To James Madison from John Winn and Others, 24 June 1823
From John Winn and Others
Milton Albemarle June 24th 1823
Dear Sir,
As one of the distinguished patriots who aided in the establishment of American Independence, your fellow-Citizens of Albemarle who intend to celebrate its next Anniversary at Wm. D. Fitch’s1 in Milton, have requested the undersigned committee of arrangements, to invite your attendance. In doing so permit them to indulge the hope that no circumstance may render it inconvenient to you to afford them the high gratification of your presence on that day. The undersigned individually assure you of the respect & esteem with which they are your fellow-citizens
RC (DLC). Docketed by JM.
1. William D. Fitch (d. 1848) operated a tavern in Milton, Virginia. In 1829 he was proprietor of the Eagle Tavern in Charlottesville. Fitch hosted “a large and respectable company of ladies and gentlemen” who ate barbecue and drank “a number of patriotic toasts” at his establishment on the Fourth of July 1823. “The day was spent in hilarity and good humour” (Woods, Albemarle County in Virginia, 195; Richmond Enquirer, 18 July 1823; K. Edward Lay, The Architecture of Jefferson Country: Charlottesville and Albemarle County, Virginia [Charlottesville, Va., 2000], 87).

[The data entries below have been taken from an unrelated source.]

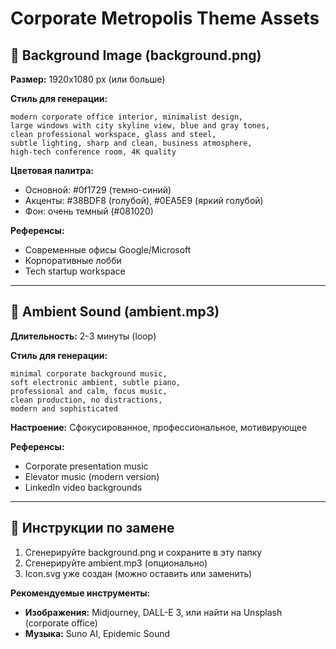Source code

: # Corporate Metropolis Theme Assets

## 🎨 Background Image (background.png)

**Размер:** 1920x1080 px (или больше)

**Стиль для генерации:**
```
modern corporate office interior, minimalist design,
large windows with city skyline view, blue and gray tones,
clean professional workspace, glass and steel,
subtle lighting, sharp and clean, business atmosphere,
high-tech conference room, 4K quality
```

**Цветовая палитра:**
- Основной: #0f1729 (темно-синий)
- Акценты: #38BDF8 (голубой), #0EA5E9 (яркий голубой)
- Фон: очень темный (#081020)

**Референсы:**
- Современные офисы Google/Microsoft
- Корпоративные лобби
- Tech startup workspace

---

## 🎵 Ambient Sound (ambient.mp3)

**Длительность:** 2-3 минуты (loop)

**Стиль для генерации:**
```
minimal corporate background music, 
soft electronic ambient, subtle piano,
professional and calm, focus music,
clean production, no distractions,
modern and sophisticated
```

**Настроение:** Сфокусированное, профессиональное, мотивирующее

**Референсы:**
- Corporate presentation music
- Elevator music (modern version)
- LinkedIn video backgrounds

---

## 📝 Инструкции по замене

1. Сгенерируйте background.png и сохраните в эту папку
2. Сгенерируйте ambient.mp3 (опционально)
3. Icon.svg уже создан (можно оставить или заменить)

**Рекомендуемые инструменты:**
- **Изображения:** Midjourney, DALL-E 3, или найти на Unsplash (corporate office)
- **Музыка:** Suno AI, Epidemic Sound
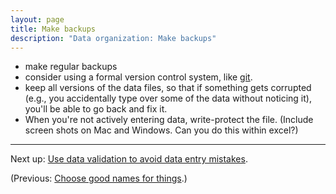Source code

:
 ```yaml
---
layout: page
title: Make backups
description: "Data organization: Make backups"
---
```


- make regular backups
- consider using a formal version control system, like
  [git](https://git-scm.com).
- keep all versions of the data files, so that if something gets
  corrupted (e.g., you accidentally type over some of the data without
  noticing it), you'll be able to go back and fix it.
- When you're not actively entering data, write-protect the file.
  (Include screen shots on Mac and Windows. Can you do this within excel?)

---

Next up: [Use data validation to avoid data entry mistakes](validation.html).

(Previous: [Choose good names for things](names.html).)
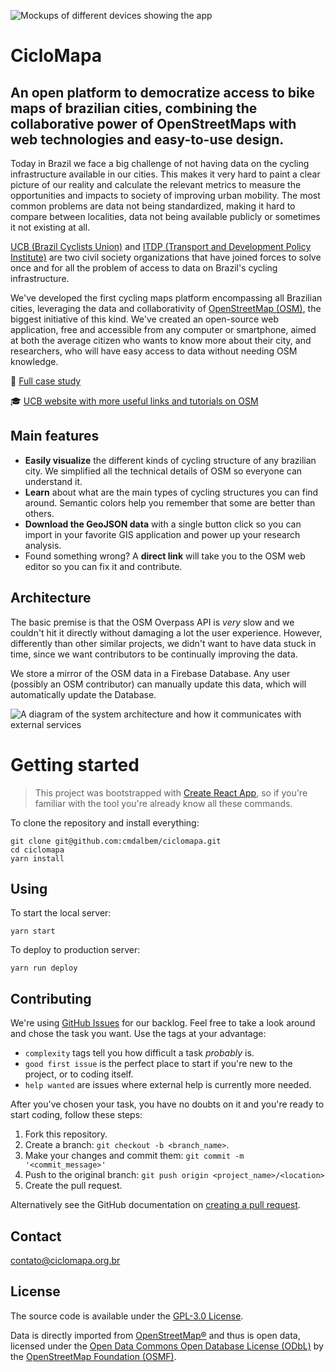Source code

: ![Mockups of different devices showing the app](./mockups.png)


# CicloMapa

## An open platform to democratize access to bike maps of brazilian cities, combining the collaborative power of OpenStreetMaps with web technologies and easy-to-use design.

Today in Brazil we face a big challenge of not having data on the cycling infrastructure available in our cities. This makes it very hard to paint a clear picture of our reality and calculate the relevant metrics to measure the opportunities and impacts to society of improving urban mobility. The most common problems are data not being standardized, making it hard to compare between localities, data not being available publicly or sometimes it not existing at all.

[UCB (Brazil Cyclists Union)](https://www.uniaodeciclistas.org.br) and [ITDP (Transport and Development Policy Institute)](https://itdpbrasil.org/) are two civil society organizations that have joined forces to solve once and for all the problem of access to data on Brazil's cycling infrastructure.

We've developed the first cycling maps platform encompassing all Brazilian cities, leveraging the data and collaborativity of [OpenStreetMap (OSM)](https://www.openstreetmap.org/), the biggest initiative of this kind. We've created an open-source web application, free and accessible from any computer or smartphone, aimed at both the average citizen who wants to know more about their city, and researchers, who will have easy access to data without needing OSM knowledge.


📕 [Full case study](https://cristianodalbem.com/ciclomapa/)

🎓 [UCB website with more useful links and tutorials on OSM](https://www.uniaodeciclistas.org.br/atuacao/ciclomapa)


## Main features

- **Easily visualize** the different kinds of cycling structure of any brazilian city. We simplified all the technical details of OSM so everyone can understand it.
- **Learn** about what are the main types of cycling structures you can find around. Semantic colors help you remember that some are better than others.
- **Download the GeoJSON data** with a single button click so you can import in your favorite GIS application and power up your research analysis.
- Found something wrong? A **direct link** will take you to the OSM web editor so you can fix it and contribute.


## Architecture

The basic premise is that the OSM Overpass API is *very* slow and we couldn't hit it directly without damaging a lot the user experience. However, differently than other similar projects, we didn't want to have data stuck in time, since we want contributors to be continually improving the data.

We store a mirror of the OSM data in a Firebase Database. Any user (possibly an OSM contributor) can manually update this data, which will automatically update the Database.

![A diagram of the system architecture and how it communicates with external services](./arch.jpg)


# Getting started

> This project was bootstrapped with [Create React App](https://github.com/facebook/create-react-app), so if you're familiar with the tool you're already know all these commands.


To clone the repository and install everything:

```
git clone git@github.com:cmdalbem/ciclomapa.git
cd ciclomapa
yarn install
```

## Using

To start the local server:

```
yarn start
```

To deploy to production server:

```
yarn run deploy
```


## Contributing

We're using [GitHub Issues](https://github.com/cmdalbem/ciclomapa/issues) for our backlog. Feel free to take a look around and chose the task you want. Use the tags at your advantage:

- `complexity` tags tell you how difficult a task *probably* is.
- `good first issue` is the perfect place to start if you're new to the project, or to coding itself.
- `help wanted` are issues where external help is currently more needed.

After you've chosen your task, you have no doubts on it and you're ready to start coding, follow these steps:

1. Fork this repository.
2. Create a branch: `git checkout -b <branch_name>`.
3. Make your changes and commit them: `git commit -m '<commit_message>'`
4. Push to the original branch: `git push origin <project_name>/<location>`
5. Create the pull request.

Alternatively see the GitHub documentation on [creating a pull request](https://help.github.com/en/github/collaborating-with-issues-and-pull-requests/creating-a-pull-request).


## Contact

<contato@ciclomapa.org.br>


## License

The source code is available under the [GPL-3.0 License](LICENSE.md).

Data is directly imported from [OpenStreetMap®](https://www.openstreetmap.org/) and thus is open data, licensed under the [Open Data Commons Open Database License (ODbL)](https://opendatacommons.org/licenses/odbl/) by the [OpenStreetMap Foundation (OSMF)](https://osmfoundation.org/).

2. John Winn (d. 1837) was a Charlottesville merchant and for thirty years the city’s postmaster. He built the Jefferson Hotel in 1828 and a home he called Belmont, from which that section of Charlottesville got its name (Richmond Enquirer, 24 Nov. 1837; Looney et al., Papers of Thomas Jefferson: Retirement Series, 2:201 n.; Lay, Architecture of Jefferson Country, 148).
3. William Cabell Rives (1793–1868), son of Robert Rives of Nelson County, Virginia, was a graduate of the College of William and Mary and read law with Thomas Jefferson. He represented the county in the Virginia House of Delegates, 1817–21. On his marriage to Judith Page Walker in 1819, Rives moved to her home, Castle Hill, in Albemarle County, which became his permanent residence. He served in the U.S. House of Representatives, 1823–29, after which he was appointed U.S. minister to France, 1829–32, and again, 1849–53. Rives was a U.S. senator, 1832–34, 1836–39, and 1841–45. Although an opponent of secession, he served briefly in the Confederate Congress, resigning in 1862. Rives was very close to JM, as their correspondence and his three-volume biography of JM attest, and JM exerted a profound influence on Rives’s political course. For Rives’s work as JM’s biographer and editor of his papers, see , 1:xxiii–xxiv. For a detailed and nuanced portrait of the relationship between Rives and JM, see McCoy, Last of the Fathers, 329–69.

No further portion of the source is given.